This tutorial is about the very important Actions Class in Selenium.
From previous tutorials, it is seen that most of the web page interactions needed can be performed with WebDriver Element Commands like clicking on a button using click() method, entering text in textbox using sendKeys(), etc. In fact, even form can be submitted using the submit() command. Also, to perform interactions with drop-down list , WebDriver provides Select Class which has methods like selectByValue(), deselectAll() etc.
In short, almost all interactions with web page elements can be performed; then one must be wondering why do we need one more separate class like Actions class? Well, it’s true that web driver command provides a fairly sufficient set of commands to perform basic interactions. But, in many cases, these basic interactions are not enough, automation script needs to perform more complicated interactions than these.
Let’s consider a case where a user needs to perform a double-click on the element, or maybe Drag-n-Drop the element or even emulate user action of entering uppercase letters in the textbook using Shift+Letters. These are the cases where some advance API methods are required which can handle complex interactions. And that is the whole purpose of having Actions class in place.
In this tutorial, we are going to cover this one of the important class in Advanced User Interactions API of WebDriver i.e. Actions class in Selenium.
What is the Actions class in Selenium?
If we look at the class description for Actions Class it says:
The user-facing API for emulating complex user gestures. Use this class rather than using the Keyboard or Mouse directly.
Implements the builder pattern: Builds a CompositeAction containing all actions specified by the method calls.
Here, if we look at the first sentence of the class description, it must be clear that Actions class is an API for performing complex user web interactions like double-click, right-click, etc. and it is the only choice for emulating Keyboard and Mouse interactions.
Actions class implements the builder pattern. Builder Pattern is one of the design patterns. The intent of the Builder design pattern is to separate the construction of a complex object from its representation. Actions class also Builds a CompositeAction containing all actions specified by the method calls. Confused, let us take an example:
Consider the construction of a home. Home is the final end product (object) that is to be returned as the output of the construction process. It will have many steps like basement construction, wall construction and so on roof construction. Finally, the whole home object is returned. Here using the same process you can build houses with different properties.

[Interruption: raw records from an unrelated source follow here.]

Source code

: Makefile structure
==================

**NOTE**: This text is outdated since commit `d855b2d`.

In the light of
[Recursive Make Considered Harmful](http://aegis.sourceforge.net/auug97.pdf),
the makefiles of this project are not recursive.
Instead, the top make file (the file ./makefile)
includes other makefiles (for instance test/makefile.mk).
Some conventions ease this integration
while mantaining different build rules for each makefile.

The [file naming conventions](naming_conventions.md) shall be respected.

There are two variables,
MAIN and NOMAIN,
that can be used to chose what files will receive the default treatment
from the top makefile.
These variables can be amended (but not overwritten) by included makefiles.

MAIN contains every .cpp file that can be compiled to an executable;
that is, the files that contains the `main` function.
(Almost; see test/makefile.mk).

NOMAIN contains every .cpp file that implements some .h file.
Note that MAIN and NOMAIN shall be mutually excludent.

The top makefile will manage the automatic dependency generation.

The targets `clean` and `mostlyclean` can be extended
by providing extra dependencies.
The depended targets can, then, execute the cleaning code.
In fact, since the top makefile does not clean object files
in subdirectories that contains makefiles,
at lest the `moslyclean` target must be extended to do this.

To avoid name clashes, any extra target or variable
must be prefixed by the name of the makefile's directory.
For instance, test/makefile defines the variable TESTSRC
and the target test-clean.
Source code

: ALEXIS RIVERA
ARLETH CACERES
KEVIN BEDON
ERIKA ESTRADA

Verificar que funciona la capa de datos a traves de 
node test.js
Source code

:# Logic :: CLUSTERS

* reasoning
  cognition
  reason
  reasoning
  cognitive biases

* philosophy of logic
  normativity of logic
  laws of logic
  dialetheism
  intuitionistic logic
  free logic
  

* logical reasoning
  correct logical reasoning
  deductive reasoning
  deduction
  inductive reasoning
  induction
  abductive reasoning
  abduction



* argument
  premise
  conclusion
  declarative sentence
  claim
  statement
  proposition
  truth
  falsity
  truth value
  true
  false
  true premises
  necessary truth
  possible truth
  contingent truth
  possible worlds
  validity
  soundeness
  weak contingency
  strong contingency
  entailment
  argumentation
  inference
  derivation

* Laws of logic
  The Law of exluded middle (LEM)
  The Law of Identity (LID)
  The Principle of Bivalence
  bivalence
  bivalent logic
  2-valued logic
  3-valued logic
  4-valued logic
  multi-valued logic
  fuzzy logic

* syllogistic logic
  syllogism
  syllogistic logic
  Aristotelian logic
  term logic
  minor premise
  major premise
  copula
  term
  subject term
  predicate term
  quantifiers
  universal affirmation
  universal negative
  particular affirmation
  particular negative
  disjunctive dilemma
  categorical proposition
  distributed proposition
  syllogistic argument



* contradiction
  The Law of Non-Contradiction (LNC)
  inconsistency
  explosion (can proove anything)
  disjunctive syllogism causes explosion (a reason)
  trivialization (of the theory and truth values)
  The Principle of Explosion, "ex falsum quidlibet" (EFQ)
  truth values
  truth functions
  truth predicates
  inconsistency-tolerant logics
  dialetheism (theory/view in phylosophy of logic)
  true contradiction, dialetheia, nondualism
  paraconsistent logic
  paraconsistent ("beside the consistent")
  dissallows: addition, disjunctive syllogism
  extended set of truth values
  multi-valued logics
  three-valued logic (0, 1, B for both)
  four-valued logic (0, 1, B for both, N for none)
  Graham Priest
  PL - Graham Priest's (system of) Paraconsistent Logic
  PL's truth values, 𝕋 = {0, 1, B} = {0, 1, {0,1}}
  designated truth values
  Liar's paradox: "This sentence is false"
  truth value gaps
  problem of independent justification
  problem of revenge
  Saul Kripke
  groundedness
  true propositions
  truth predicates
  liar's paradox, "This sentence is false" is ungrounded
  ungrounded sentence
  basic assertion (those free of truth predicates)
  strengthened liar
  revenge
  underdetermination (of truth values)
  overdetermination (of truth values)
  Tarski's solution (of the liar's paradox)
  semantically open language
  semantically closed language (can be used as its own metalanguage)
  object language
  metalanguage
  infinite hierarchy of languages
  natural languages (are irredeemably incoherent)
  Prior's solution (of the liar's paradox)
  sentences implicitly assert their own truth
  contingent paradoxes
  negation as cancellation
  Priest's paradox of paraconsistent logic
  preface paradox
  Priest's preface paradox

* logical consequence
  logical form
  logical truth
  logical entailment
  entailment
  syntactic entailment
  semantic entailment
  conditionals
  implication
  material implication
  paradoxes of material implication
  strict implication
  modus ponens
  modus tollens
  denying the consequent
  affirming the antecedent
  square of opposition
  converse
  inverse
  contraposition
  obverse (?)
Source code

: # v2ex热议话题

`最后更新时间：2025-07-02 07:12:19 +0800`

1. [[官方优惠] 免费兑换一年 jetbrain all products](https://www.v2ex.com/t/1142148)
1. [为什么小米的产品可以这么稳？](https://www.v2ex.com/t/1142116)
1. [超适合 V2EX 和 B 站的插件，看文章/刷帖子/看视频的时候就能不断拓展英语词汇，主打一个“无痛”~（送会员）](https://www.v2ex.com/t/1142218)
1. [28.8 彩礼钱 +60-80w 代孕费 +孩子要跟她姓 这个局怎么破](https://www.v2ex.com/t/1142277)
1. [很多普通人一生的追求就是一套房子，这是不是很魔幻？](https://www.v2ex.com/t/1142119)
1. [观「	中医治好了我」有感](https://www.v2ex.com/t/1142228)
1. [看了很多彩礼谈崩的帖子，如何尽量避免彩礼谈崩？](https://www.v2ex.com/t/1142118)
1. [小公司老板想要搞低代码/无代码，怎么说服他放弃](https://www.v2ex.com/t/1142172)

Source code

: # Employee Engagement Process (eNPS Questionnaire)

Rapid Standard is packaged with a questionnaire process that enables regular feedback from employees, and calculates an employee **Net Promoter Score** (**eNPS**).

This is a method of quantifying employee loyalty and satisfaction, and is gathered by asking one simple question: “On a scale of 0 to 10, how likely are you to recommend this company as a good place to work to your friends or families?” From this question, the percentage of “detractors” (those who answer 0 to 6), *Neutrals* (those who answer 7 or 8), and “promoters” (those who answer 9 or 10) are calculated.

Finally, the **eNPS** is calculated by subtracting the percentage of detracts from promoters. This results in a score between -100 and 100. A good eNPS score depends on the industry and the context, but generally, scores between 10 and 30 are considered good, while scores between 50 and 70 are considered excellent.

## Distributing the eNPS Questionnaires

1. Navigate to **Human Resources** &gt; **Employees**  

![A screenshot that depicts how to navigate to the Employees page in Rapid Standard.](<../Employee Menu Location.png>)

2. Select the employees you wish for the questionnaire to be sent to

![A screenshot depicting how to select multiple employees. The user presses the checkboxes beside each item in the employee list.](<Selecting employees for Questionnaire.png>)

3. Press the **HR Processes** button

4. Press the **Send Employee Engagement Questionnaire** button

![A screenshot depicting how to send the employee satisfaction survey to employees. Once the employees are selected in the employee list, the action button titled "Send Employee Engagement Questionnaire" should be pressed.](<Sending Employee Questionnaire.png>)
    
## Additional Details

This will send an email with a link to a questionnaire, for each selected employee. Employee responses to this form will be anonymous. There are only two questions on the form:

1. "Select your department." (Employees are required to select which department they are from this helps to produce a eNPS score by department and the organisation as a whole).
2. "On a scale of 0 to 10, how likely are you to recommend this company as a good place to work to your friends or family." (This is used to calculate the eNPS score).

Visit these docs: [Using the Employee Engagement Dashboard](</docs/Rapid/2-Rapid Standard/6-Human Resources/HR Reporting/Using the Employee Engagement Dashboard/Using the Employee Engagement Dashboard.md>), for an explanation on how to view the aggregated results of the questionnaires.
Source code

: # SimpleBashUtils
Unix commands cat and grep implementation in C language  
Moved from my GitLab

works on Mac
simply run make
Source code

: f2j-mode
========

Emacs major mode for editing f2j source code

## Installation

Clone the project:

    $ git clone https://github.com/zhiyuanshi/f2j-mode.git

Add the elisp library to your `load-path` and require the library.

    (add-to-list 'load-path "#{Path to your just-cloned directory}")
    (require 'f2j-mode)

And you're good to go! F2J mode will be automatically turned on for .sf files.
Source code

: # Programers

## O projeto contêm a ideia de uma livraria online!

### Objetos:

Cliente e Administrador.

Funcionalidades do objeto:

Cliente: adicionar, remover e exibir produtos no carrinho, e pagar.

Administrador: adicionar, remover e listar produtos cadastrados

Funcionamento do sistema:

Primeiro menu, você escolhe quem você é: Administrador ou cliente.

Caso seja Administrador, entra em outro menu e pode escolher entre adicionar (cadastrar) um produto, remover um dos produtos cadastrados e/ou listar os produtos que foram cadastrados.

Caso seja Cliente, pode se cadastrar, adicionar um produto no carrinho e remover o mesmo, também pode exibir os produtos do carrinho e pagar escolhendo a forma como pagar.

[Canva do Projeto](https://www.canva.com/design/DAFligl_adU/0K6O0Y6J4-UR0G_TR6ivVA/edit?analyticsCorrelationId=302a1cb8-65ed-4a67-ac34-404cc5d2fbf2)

There is a huge collection of methods available in this class. Below screenshot represents all of those methods which are marked as blue & orange.
Also, an important thing to bring here is that there is one another class which is called Action Class and it is different from Actions class. Because maybe you have noticed the top blue line in the above screenshot, the build method returns Action class. But then what is Action class and how does it different with Actions Class. Let’s have a look.
What is Action Class?
Did I mention Action Class, actually it is not a class but an Interface.

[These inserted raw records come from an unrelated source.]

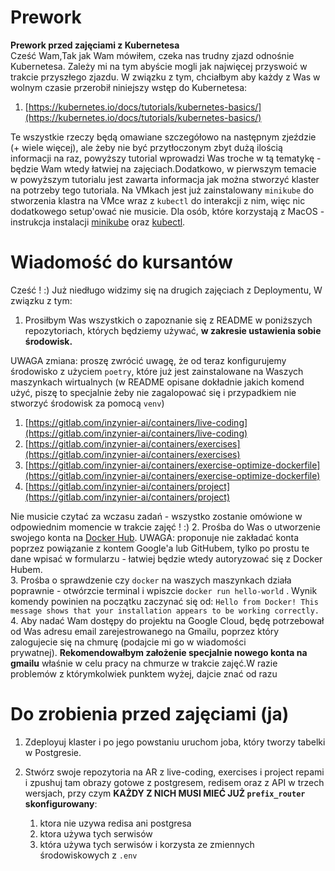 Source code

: 

# Prework

**Prework przed zajęciami z Kubernetesa**  
Cześć Wam,Tak jak Wam mówiłem, czeka nas trudny zjazd odnośnie Kubernetesa. Zależy mi na tym abyście mogli jak najwięcej przyswoić w trakcie przyszłego zjazdu. W związku z tym, chciałbym aby każdy z Was w wolnym czasie przerobił niniejszy wstęp do Kubernetesa:

1. [https://kubernetes.io/docs/tutorials/kubernetes-basics/](https://kubernetes.io/docs/tutorials/kubernetes-basics/)

Te wszystkie rzeczy będą omawiane szczegółowo na następnym zjeździe (+ wiele więcej), ale żeby nie być przytłoczonym zbyt dużą ilością informacji na raz, powyższy tutorial wprowadzi Was troche w tą tematykę - będzie Wam wtedy łatwiej na zajęciach.Dodatkowo, w pierwszym temacie w powyższym tutorialu jest zawarta informacja jak można stworzyć klaster na potrzeby tego tutoriala. Na VMkach jest już zainstalowany `minikube` do stworzenia klastra na VMce wraz z `kubectl` do interakcji z nim, więc nic dodatkowego setup'ować nie musicie. Dla osób, które korzystają z MacOS - instrukcja instalacji [minikube](https://minikube.sigs.k8s.io/docs/start/) oraz [kubectl](https://kubernetes.io/docs/tasks/tools/install-kubectl-macos/#install-with-homebrew-on-macos).


# Wiadomość do kursantów

Cześć ! :) Już niedługo widzimy się na drugich zajęciach z Deploymentu, W związku z tym:

1. Prosiłbym Was wszystkich o zapoznanie się z README w poniższych repozytoriach, których będziemy używać, **w zakresie ustawienia sobie środowisk.**

UWAGA zmiana: proszę zwrócić uwagę, że od teraz konfigurujemy środowisko z użyciem `poetry`, które już jest zainstalowane na Waszych maszynkach wirtualnych (w README opisane dokładnie jakich komend użyć, piszę to specjalnie żeby nie zagalopować się i przypadkiem nie stworzyć środowisk za pomocą `venv`)

1. [https://gitlab.com/inzynier-ai/containers/live-coding](https://gitlab.com/inzynier-ai/containers/live-coding)
2. [https://gitlab.com/inzynier-ai/containers/exercises](https://gitlab.com/inzynier-ai/containers/exercises)
3. [https://gitlab.com/inzynier-ai/containers/exercise-optimize-dockerfile](https://gitlab.com/inzynier-ai/containers/exercise-optimize-dockerfile)
4. [https://gitlab.com/inzynier-ai/containers/project](https://gitlab.com/inzynier-ai/containers/project)

Nie musicie czytać za wczasu zadań - wszystko zostanie omówione w odpowiednim momencie w trakcie zajęć ! :) 2. Prośba do Was o utworzenie swojego konta na [Docker Hub](https://hub.docker.com/). UWAGA: proponuje nie zakładać konta poprzez powiązanie z kontem Google'a lub GitHubem, tylko po prostu te dane wpisać w formularzu - łatwiej będzie wtedy autoryzować się z Docker Hubem.  
3. Prośba o sprawdzenie czy `docker` na waszych maszynkach działa poprawnie - otwórzcie terminal i wpiszcie `docker run hello-world` . Wynik komendy powinien na początku zaczynać się od: `Hello from Docker! This message shows that your installation appears to be working correctly.`  
4. Aby nadać Wam dostępy do projektu na Google Cloud, będę potrzebował od Was adresu email zarejestrowanego na Gmailu, poprzez który zalogujecie się na chmurę (podajcie mi go w wiadomości prywatnej). **Rekomendowałbym założenie specjalnie nowego konta na gmailu** właśnie w celu pracy na chmurze w trakcie zajęć.W razie problemów z którymkolwiek punktem wyżej, dajcie znać od razu

# Do zrobienia przed zajęciami (ja)

  

1. Zdeployuj klaster i po jego powstaniu uruchom joba, który tworzy tabelki w Postgresie. 
       
3. Stwórz swoje repozytoria na AR z live-coding, exercises i project repami i zpushuj tam obrazy gotowe z postgresem, redisem oraz z API w trzech wersjach, przy czym **KAŻDY Z NICH MUSI MIEĆ JUŻ `prefix_router` skonfigurowany**: 
	1) ktora nie uzywa redisa ani postgresa 
	2) ktora używa tych serwisów 
	3) która używa tych serwisów i korzysta ze zmiennych środowiskowych z `.env`
     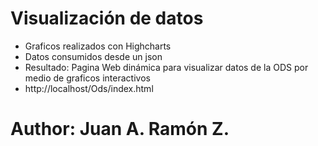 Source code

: # Visualización de datos
- Graficos realizados con Highcharts
- Datos consumidos desde un json
- Resultado: Pagina Web dinámica para visualizar datos de la ODS por medio de graficos interactivos
- http://localhost/Ods/index.html
# Author: Juan A. Ramón Z.

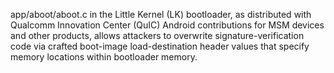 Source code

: app/aboot/aboot.c in the Little Kernel (LK) bootloader, as distributed with Qualcomm Innovation Center (QuIC) Android contributions for MSM devices and other products, allows attackers to overwrite signature-verification code via crafted boot-image load-destination header values that specify memory locations within bootloader memory.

It is only used to represent the single user interaction to perform the series of action items build by Actions class.
What is the difference between Actions Class and Action Class in Selenium?

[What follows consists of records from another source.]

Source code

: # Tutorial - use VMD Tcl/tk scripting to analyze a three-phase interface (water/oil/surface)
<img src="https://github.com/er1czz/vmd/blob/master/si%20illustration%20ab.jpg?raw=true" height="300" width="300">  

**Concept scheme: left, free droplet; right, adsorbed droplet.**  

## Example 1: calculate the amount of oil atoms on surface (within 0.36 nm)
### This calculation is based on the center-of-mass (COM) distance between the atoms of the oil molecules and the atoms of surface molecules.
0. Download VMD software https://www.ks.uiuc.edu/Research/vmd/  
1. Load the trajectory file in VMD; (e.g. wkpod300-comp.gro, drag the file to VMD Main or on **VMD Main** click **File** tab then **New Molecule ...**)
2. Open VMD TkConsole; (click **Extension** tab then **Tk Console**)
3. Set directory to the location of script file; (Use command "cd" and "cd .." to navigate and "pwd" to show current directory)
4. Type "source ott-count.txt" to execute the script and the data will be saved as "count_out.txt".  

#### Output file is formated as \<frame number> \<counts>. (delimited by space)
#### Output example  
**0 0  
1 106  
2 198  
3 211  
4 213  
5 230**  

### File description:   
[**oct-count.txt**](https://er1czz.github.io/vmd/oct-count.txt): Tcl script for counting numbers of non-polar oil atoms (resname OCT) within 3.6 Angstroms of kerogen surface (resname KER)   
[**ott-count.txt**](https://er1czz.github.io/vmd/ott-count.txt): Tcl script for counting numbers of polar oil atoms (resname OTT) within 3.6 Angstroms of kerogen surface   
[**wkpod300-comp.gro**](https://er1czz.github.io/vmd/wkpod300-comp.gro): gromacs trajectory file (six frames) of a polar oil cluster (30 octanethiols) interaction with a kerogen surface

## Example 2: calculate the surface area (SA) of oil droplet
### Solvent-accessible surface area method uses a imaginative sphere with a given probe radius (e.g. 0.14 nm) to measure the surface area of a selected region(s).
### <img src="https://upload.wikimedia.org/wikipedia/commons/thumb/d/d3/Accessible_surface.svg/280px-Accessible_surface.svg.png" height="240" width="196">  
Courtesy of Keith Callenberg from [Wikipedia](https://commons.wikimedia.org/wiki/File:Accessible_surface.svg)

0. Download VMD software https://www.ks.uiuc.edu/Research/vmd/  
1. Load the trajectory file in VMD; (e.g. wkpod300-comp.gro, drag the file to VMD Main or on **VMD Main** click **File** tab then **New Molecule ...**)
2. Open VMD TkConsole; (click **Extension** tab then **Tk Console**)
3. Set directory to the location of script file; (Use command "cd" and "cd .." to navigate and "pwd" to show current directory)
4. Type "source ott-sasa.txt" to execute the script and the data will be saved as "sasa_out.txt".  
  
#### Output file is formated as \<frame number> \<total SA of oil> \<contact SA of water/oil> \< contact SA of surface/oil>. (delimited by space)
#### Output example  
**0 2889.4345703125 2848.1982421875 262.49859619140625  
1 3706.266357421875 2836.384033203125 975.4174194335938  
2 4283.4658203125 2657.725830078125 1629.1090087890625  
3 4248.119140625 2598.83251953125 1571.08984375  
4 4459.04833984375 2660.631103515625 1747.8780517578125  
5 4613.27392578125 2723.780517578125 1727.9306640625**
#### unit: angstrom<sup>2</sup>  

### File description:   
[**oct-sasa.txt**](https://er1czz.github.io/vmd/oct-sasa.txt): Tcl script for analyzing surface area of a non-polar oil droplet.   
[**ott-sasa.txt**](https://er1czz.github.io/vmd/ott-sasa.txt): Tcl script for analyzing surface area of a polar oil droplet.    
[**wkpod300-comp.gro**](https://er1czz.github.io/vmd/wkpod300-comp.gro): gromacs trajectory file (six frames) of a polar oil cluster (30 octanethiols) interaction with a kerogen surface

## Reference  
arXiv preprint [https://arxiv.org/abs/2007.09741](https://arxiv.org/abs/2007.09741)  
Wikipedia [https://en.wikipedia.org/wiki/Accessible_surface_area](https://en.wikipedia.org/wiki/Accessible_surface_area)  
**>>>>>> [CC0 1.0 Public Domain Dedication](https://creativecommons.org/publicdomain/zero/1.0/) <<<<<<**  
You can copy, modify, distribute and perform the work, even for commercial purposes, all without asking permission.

With the above explanations of Actions Class & Action Class, we can now conclude that Actions is a class which is based on builder design pattern. This is a user-facing API for emulating complex user gestures.
Whereas Action is an Interface which represents a single user-interaction action. It contains one of the most widely used methods perform().
How to Use Actions class in Selenium?
Let’s understand the working of Actions class with a simple example:
Consider the scenario where it is required to enter Upper Case letters in the text box, let’s take text box on ToolsQA’s demo site https://demoqa.com/autocomplete/
Manually, it is done by pressing the Shift key and then typing the text which needs to be entered in Uppercase keeping Shift key pressed and then release the Shift key. In short Shift + Alphabet Key are pressed together.
Now, to emulate the same action through automation script, Actions class method is used:
Actions class & Action class reside in org.openqa.selenium.Interactions package of WebDriver API. To consume these, import their packages:
2. Instantiate Actions class:
Actions class object is needed to invoke to use its methods. So, let’s instantiate Actions class, and as the Class signature says, it needs the WebDriver object to initiate its class.
Actions actions = new Actions(webdriver object);
3. Generate actions sequence: Complex action is a sequence of multiple actions like in this case sequence of steps are:
- Pressing Shift Key
- Sending desired text
- Releasing Shift key
For these actions, Actions class provides methods like:
- Pressing Shift Key : Actions Class Method => keyDown
- Sending desired text : Actions Class Method => sendKeys
- Releasing Shift key : Actions Class Method => keyUp
The keyDown method performs a modifier key press after focusing on an element, whereas keyUp method releases a modifier key pressed.
A modifier key is a key that modifies the action of another key when the two are pressed together like Shift, Control & Alt.
Generate a sequence of these actions but these actions are performed on a webElement. So, let’s find the web-element and generate the sequence:
WebElement element = driver.findElement(By strategy to identify element);
An important thing to note here is that, if you hover over any action class method, you will notice that it returns the Actions class object.
This is the beauty of the builder pattern. Which means that all actions can be clubbed together as below:
4. Build the actions sequence:
Now, build this sequence using the build() method of Actions class and get the composite action. Build method generates a composite action containing all actions so far which are ready to be performed.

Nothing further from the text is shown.